For any key number in your analysis, verify it passes the "smell test":
| Metric Type | Sanity Check |
|---|---|
| User counts | Does this match known MAU/DAU figures? |
| Revenue | Is this in the right order of magnitude vs. known ARR? |
| Conversion rates | Is this between 0% and 100%? Does it match dashboard figures? |
| Growth rates | Is 50%+ MoM growth realistic, or is there a data issue? |
| Averages | Is the average reasonable given what you know about the distribution? |
| Percentages | Do segment percentages sum to ~100%? |
Every non-trivial analysis should include:
## Analysis: [Title]
### Question
[The specific question being answered]
### Data Sources
- Table: [schema.table_name] (as of [date])
- Table: [schema.other_table] (as of [date])
- File: [filename] (source: [where it came from])
### Definitions
- [Metric A]: [Exactly how it's calculated]
- [Segment X]: [Exactly how membership is determined]
- [Time period]: [Start date] to [end date], [timezone]
### Methodology
1. [Step 1 of the analysis approach]
2. [Step 2]
3. [Step 3]
### Assumptions and Limitations
- [Assumption 1 and why it's reasonable]
- [Limitation 1 and its potential impact on conclusions]
### Key Findings
1. [Finding 1 with supporting evidence]
2. [Finding 2 with supporting evidence]
### SQL Queries
[All queries used, with comments]
### Caveats
- [Things the reader should know before acting on this]

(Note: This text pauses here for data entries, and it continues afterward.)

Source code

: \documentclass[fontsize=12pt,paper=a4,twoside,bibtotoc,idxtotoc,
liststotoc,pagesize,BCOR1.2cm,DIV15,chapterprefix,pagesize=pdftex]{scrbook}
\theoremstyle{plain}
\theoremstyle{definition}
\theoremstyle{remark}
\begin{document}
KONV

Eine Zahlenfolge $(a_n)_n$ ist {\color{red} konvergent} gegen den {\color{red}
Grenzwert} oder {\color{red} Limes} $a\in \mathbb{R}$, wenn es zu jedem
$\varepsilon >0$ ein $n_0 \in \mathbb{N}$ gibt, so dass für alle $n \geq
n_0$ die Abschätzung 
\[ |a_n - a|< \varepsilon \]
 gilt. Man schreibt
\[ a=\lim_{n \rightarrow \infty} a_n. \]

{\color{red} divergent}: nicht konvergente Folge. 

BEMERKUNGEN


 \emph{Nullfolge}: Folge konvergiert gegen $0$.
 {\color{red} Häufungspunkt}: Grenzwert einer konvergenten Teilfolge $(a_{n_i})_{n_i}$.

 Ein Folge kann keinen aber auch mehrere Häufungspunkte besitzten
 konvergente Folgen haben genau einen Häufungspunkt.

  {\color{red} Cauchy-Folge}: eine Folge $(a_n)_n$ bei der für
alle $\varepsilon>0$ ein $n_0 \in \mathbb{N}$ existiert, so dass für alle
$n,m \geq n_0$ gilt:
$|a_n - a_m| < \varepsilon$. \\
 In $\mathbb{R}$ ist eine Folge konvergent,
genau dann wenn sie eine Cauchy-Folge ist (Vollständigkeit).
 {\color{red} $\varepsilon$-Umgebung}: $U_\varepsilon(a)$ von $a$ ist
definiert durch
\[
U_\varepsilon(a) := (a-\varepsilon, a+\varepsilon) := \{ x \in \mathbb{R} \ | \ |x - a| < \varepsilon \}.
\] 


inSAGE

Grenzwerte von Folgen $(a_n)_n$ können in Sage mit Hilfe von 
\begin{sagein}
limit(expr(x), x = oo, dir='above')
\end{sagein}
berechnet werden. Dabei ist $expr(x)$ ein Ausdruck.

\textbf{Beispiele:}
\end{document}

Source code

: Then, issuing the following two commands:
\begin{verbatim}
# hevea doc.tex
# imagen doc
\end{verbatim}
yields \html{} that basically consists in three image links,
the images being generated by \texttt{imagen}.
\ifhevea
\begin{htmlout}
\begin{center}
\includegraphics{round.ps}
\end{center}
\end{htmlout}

For any code (SQL, Python) that may be reused:
"""
Analysis: Monthly Cohort Retention
Author: [Name]
Date: [Date]
Data Source: events table, users table
Last Validated: [Date] -- results matched dashboard within 2%
Purpose:
Calculate monthly user retention cohorts based on first activity date.
Assumptions:
- "Active" means at least one event in the month
- Excludes test/internal accounts (user_type != 'internal')
- Uses UTC dates throughout
Output:
Cohort retention matrix with cohort_month rows and months_since_signup columns.

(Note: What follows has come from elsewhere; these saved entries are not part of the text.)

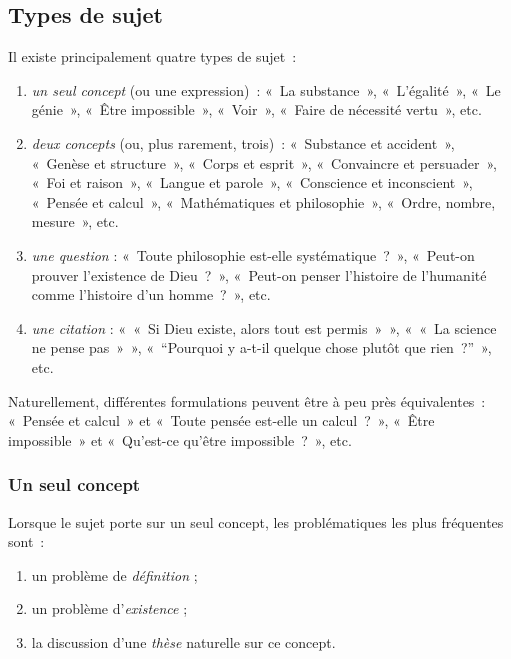 \documentclass[a4paper,12pt]{article}
\begin{document}
\subsection{Types de sujet}
\label{sec-2-3}

Il existe principalement quatre types de sujet :

\begin{enumerate}
\item \emph{un seul concept} (ou une expression) : « La substance », « L'égalité »,
« Le génie », « Être impossible », « Voir », « Faire de nécessité vertu »,
etc.

\item \emph{deux concepts} (ou, plus rarement, trois) : « Substance et
accident », « Genèse et structure », « Corps et esprit »,
« Convaincre et persuader », « Foi et raison », « Langue et parole »,
« Conscience et inconscient », « Pensée et calcul », « Mathématiques
et philosophie », « Ordre, nombre, mesure », etc.

\item \emph{une question} : « Toute philosophie est-elle systématique ? »,
« Peut-on prouver l'existence de Dieu ? », « Peut-on penser l'histoire
de l'humanité comme l'histoire d'un homme ? », etc.

\item \emph{une citation} : « « Si Dieu existe, alors tout est permis » »,
« « La science ne pense pas » », « ``Pourquoi y a-t-il quelque chose
plutôt que rien ?'' », etc.
\end{enumerate}

Naturellement, différentes formulations peuvent être à peu près
équivalentes : « Pensée et calcul » et « Toute pensée est-elle un
calcul ? », « Être impossible » et « Qu'est-ce qu'être impossible ? », etc.

\subsubsection{Un seul concept}
\label{sec-2-3-1}

Lorsque le sujet porte sur un seul concept, les problématiques les plus
fréquentes sont :

\begin{enumerate}
\item un problème de \emph{définition} ;

\item un problème d'\emph{existence} ;

\item la discussion d'une \emph{thèse} naturelle sur ce concept.
\end{enumerate}
\end{document}
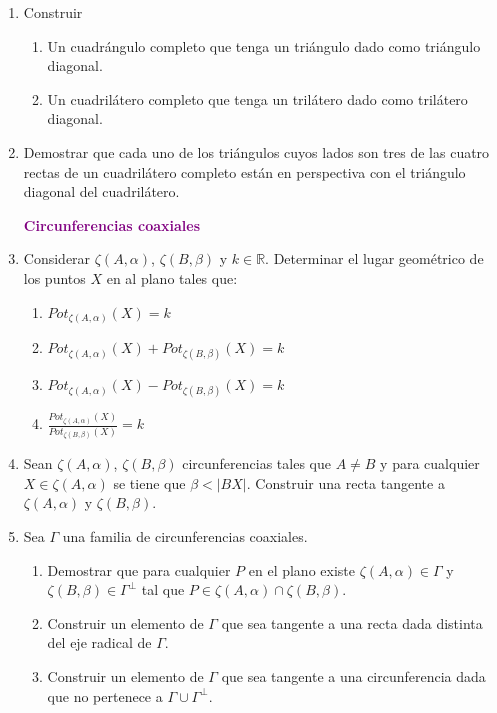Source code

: \documentclass[12pt]{report}
\numberwithin{section}{chapter}
\newcommand{\R}{\mathbb R}
\begin{document}
\begin{enumerate}
\item Construir
\begin{enumerate}
\item Un cuadrángulo completo que tenga un triángulo dado como triángulo diagonal.
\item Un cuadrilátero completo que tenga un trilátero dado como trilátero diagonal.
\end{enumerate}
                                                           
\item Demostrar que cada uno de los triángulos cuyos lados son tres de las cuatro rectas de un cuadrilátero completo están en perspectiva con el triángulo diagonal del cuadrilátero.

\begin{center}
\textcolor{purple}{\textbf{\large Circunferencias coaxiales}}
\end{center}

\item Considerar $\zeta(A, \alpha)$, $\zeta(B,\beta)$ y $k \in \R$. Determinar el lugar geométrico de los puntos $X$ en al plano tales que:
\begin{enumerate}
\item $Pot_{\zeta(A,\alpha)} (X)=k$
\item $Pot_{\zeta(A,\alpha)} (X) + Pot_{\zeta(B,\beta)} (X)=k$
\item $Pot_{\zeta(A,\alpha)} (X) - Pot_{\zeta(B,\beta)} (X)=k$
\item $\frac{Pot_{\zeta(A,\alpha)} (X)}{Pot_{\zeta(B,\beta)} (X)}=k$
\end{enumerate}

\item Sean $\zeta(A, \alpha)$, $\zeta(B, \beta)$ circunferencias tales que $A \neq B$ y para cualquier $X \in \zeta(A, \alpha)$ se tiene que $\beta < |BX|$. Construir una recta tangente a $\zeta(A, \alpha)$ y $\zeta(B, \beta)$.

\item Sea $\Gamma$ una familia de circunferencias coaxiales.
\begin{enumerate}
\item Demostrar que para cualquier $P$ en el plano existe $\zeta(A, \alpha) \in \Gamma$ y $\zeta(B,\beta) \in \Gamma^\bot$ tal que \break $P \in \zeta(A, \alpha) \cap \zeta(B,\beta)$.
\item Construir un elemento de $\Gamma$ que sea tangente a una recta dada distinta del eje radical de $\Gamma$.
\item Construir un elemento de $\Gamma$ que sea tangente a una circunferencia dada que no pertenece a $\Gamma \cup \Gamma^\bot$.
\end{enumerate}


\end{enumerate}
\end{document}
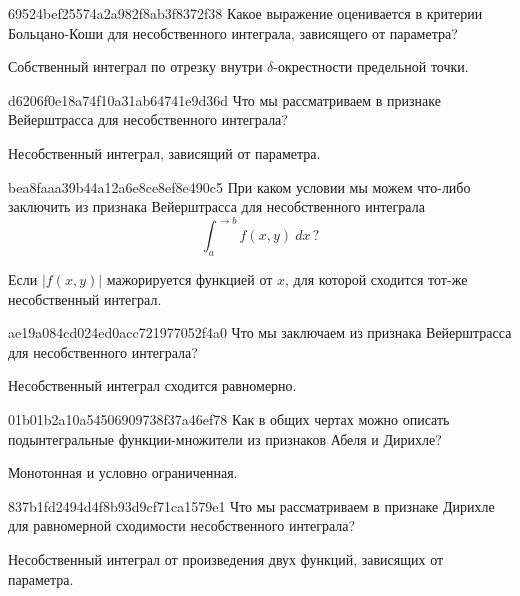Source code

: \begin{note}{69524bef25574a2a982f8ab3f8372f38}
    Какое выражение оценивается в критерии Больцано-Коши для несобственного интеграла, зависящего от параметра?

    \begin{cloze}{1}
        Собственный интеграл по отрезку внутри \({ \delta }\)-окрестности предельной точки.
    \end{cloze}
\end{note}

\begin{note}{d6206f0e18a74f10a31ab64741e9d36d}
    Что мы рассматриваем в признаке Вейерштрасса для несобственного интеграла?

    \begin{cloze}{1}
        Несобственный интеграл, зависящий от параметра.
    \end{cloze}
\end{note}

\begin{note}{bea8faaa39b44a12a6e8ce8ef8e490c5}
    При каком условии мы можем что-либо заключить из признака Вейерштрасса для несобственного интеграла
    \[
        \int_{a}^{\to b} f(x, y)\: dx\,?
    \]

    \begin{cloze}{1}
        Если \({ \left\lvert f(x, y) \right\rvert }\) мажорируется функцией от \({ x }\), для которой сходится тот-же несобственный интеграл.
    \end{cloze}
\end{note}

\begin{note}{ae19a084cd024ed0acc721977052f4a0}
    Что мы заключаем из признака Вейерштрасса для несобственного интеграла?

    \begin{cloze}{1}
        Несобственный интеграл сходится равномерно.
    \end{cloze}
\end{note}

\begin{note}{01b01b2a10a54506909738f37a46ef78}
    Как в общих чертах можно описать подынтегральные функции-множители из признаков Абеля и Дирихле?

    \begin{cloze}{1}
        Монотонная и условно ограниченная.
    \end{cloze}
\end{note}

\begin{note}{837b1fd2494d4f8b93d9cf71ca1579e1}
    Что мы рассматриваем в признаке Дирихле для равномерной сходимости несобственного интеграла?

    \begin{cloze}{1}
        Несобственный интеграл от произведения двух функций, зависящих от параметра.
    \end{cloze}
\end{note}

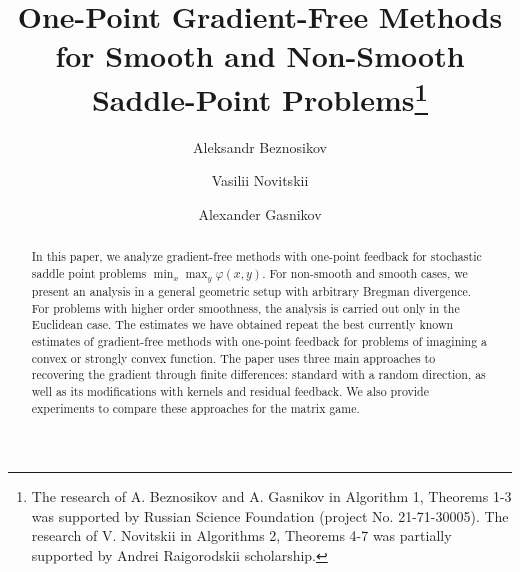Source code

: \documentclass[runningheads]{llncs}
\begin{document}
 
%
\title{One-Point Gradient-Free Methods for Smooth and Non-Smooth Saddle-Point Problems\thanks{
The research of A. Beznosikov and A. Gasnikov in Algorithm 1, Theorems 1-3 was supported by Russian Science Foundation (project No. 21-71-30005). The research of V. Novitskii in Algorithms 2, Theorems 4-7 was partially supported by Andrei Raigorodskii scholarship.
}}
%
%
\author{Aleksandr Beznosikov\and
 Vasilii Novitskii \and
Alexander Gasnikov}
%
%
%
\maketitle              %
%
\begin{abstract}

In this paper, we analyze gradient-free methods with one-point feedback for stochastic saddle point problems $\min_{x}\max_{y}  \varphi(x, y)$. For non-smooth and smooth cases, we present an analysis in a general geometric setup with arbitrary Bregman divergence. For problems with higher order smoothness, the analysis is carried out only in the Euclidean case. The estimates we have obtained repeat the best currently known estimates of gradient-free methods with one-point feedback for problems of imagining a convex or strongly convex function. The paper uses three main approaches to recovering the gradient through finite differences: standard with a random direction, as well as its modifications with kernels and residual feedback. We also provide experiments to compare these approaches for the matrix game.

\end{abstract}
%
%
%
\end{document}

Values are retention rates (0-100%).
"""
Make data-driven prioritization decisions faster
Draft PRDs, status updates, and stakeholder presentations
Example
Create executive summary of Q3 roadmap, monthly progress report, feature launch announcement
Save 3-5 hours/week on communication overhead
Prerequisites
Time Estimate
30-60 minutes to see productivity improvements
Steps
Common Pitfalls
✓ Do
✗ Don't
💡 Pro Tips
✓ Use when
Use for user story writing, competitive research, roadmap prioritization, stakeholder communication, and PRD drafting. Best for reducing repetitive documentation and research work.
✗ Avoid when
Avoid for strategic product vision (requires deep customer empathy), pricing decisions (needs market and financial expertise), or when face-to-face customer discovery is more valuable than speed.
mattpocock/skills
parcadei/continuous-claude-v3
cursor/plugins
ailabs-393/ai-labs-claude-skills
pproenca/dot-skills
mattpocock/skills
Solid pick for teams standardizing on skills: validate-data is focused, and the summary matches what you get after install.
Registry listing for validate-data matched our evaluation — installs cleanly and behaves as described in the markdown.

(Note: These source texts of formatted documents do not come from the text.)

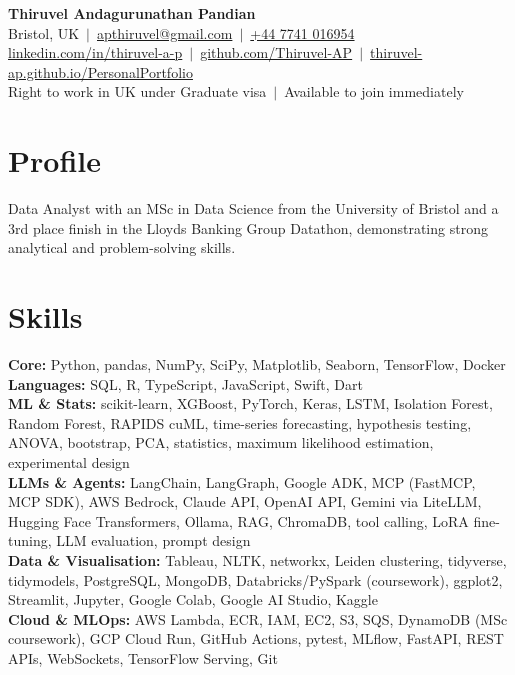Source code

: \documentclass[a4paper,11pt]{article}
\begin{document}
\fontsize{11}{13.2}\selectfont

\begin{center}
  {\LARGE\bfseries Thiruvel Andagurunathan Pandian}\\[3pt]
  Bristol, UK \,$|$\, \href{mailto:apthiruvel@gmail.com}{apthiruvel@gmail.com} \,$|$\, \href{tel:+447741016954}{+44 7741 016954}\\[1pt]
\href{https://www.linkedin.com/in/thiruvel-a-p/}{linkedin.com/in/thiruvel-a-p} \,$|$\, \href{https://github.com/Thiruvel-AP}{github.com/Thiruvel-AP} \,$|$\, \href{https://thiruvel-ap.github.io/PersonalPortfolio/}{thiruvel-ap.github.io/PersonalPortfolio}\\[1pt]
  Right to work in UK under Graduate visa \,$|$\, Available to join immediately
\end{center}

\section{Profile}
Data Analyst with an MSc in Data Science from the University of Bristol and a 3rd place finish in the Lloyd\textquotesingle{}s Banking Group Datathon, demonstrating strong analytical and problem-solving skills.

\section{Skills}
\textbf{Core:} Python, pandas, NumPy, SciPy, Matplotlib, Seaborn, TensorFlow, Docker\\[2pt]
\textbf{Languages:} SQL, R, TypeScript, JavaScript, Swift, Dart\\[2pt]
\textbf{ML \& Stats:} scikit-learn, XGBoost, PyTorch, Keras, LSTM, Isolation Forest, Random Forest, RAPIDS cuML, time-series forecasting, hypothesis testing, ANOVA, bootstrap, PCA, statistics, maximum likelihood estimation, experimental design\\[2pt]
\textbf{LLMs \& Agents:} LangChain, LangGraph, Google ADK, MCP (FastMCP, MCP SDK), AWS Bedrock, Claude API, OpenAI API, Gemini via LiteLLM, Hugging Face Transformers, Ollama, RAG, ChromaDB, tool calling, LoRA fine-tuning, LLM evaluation, prompt design\\[2pt]
\textbf{Data \& Visualisation:} Tableau, NLTK, networkx, Leiden clustering, tidyverse, tidymodels, PostgreSQL, MongoDB, Databricks/PySpark (coursework), ggplot2, Streamlit, Jupyter, Google Colab, Google AI Studio, Kaggle\\[2pt]
\textbf{Cloud \& MLOps:} AWS Lambda, ECR, IAM, EC2, S3, SQS, DynamoDB (MSc coursework), GCP Cloud Run, GitHub Actions, pytest, MLflow, FastAPI, REST APIs, WebSockets, TensorFlow Serving, Git
\end{document}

validate-data has been reliable in day-to-day use. Documentation quality is above average for community skills.
validate-data reduced setup friction for our internal harness; good balance of opinion and flexibility.
Keeps context tight: validate-data is the kind of skill you can hand to a new teammate without a long onboarding doc.
I recommend validate-data for anyone iterating fast on agent tooling; clear intent and a small, reviewable surface area.
validate-data reduced setup friction for our internal harness; good balance of opinion and flexibility.
I recommend validate-data for anyone iterating fast on agent tooling; clear intent and a small, reviewable surface area.
Useful defaults in validate-data — fewer surprises than typical one-off scripts, and it plays nicely with `npx skills` flows.
validate-data has been reliable in day-to-day use. Documentation quality is above average for community skills.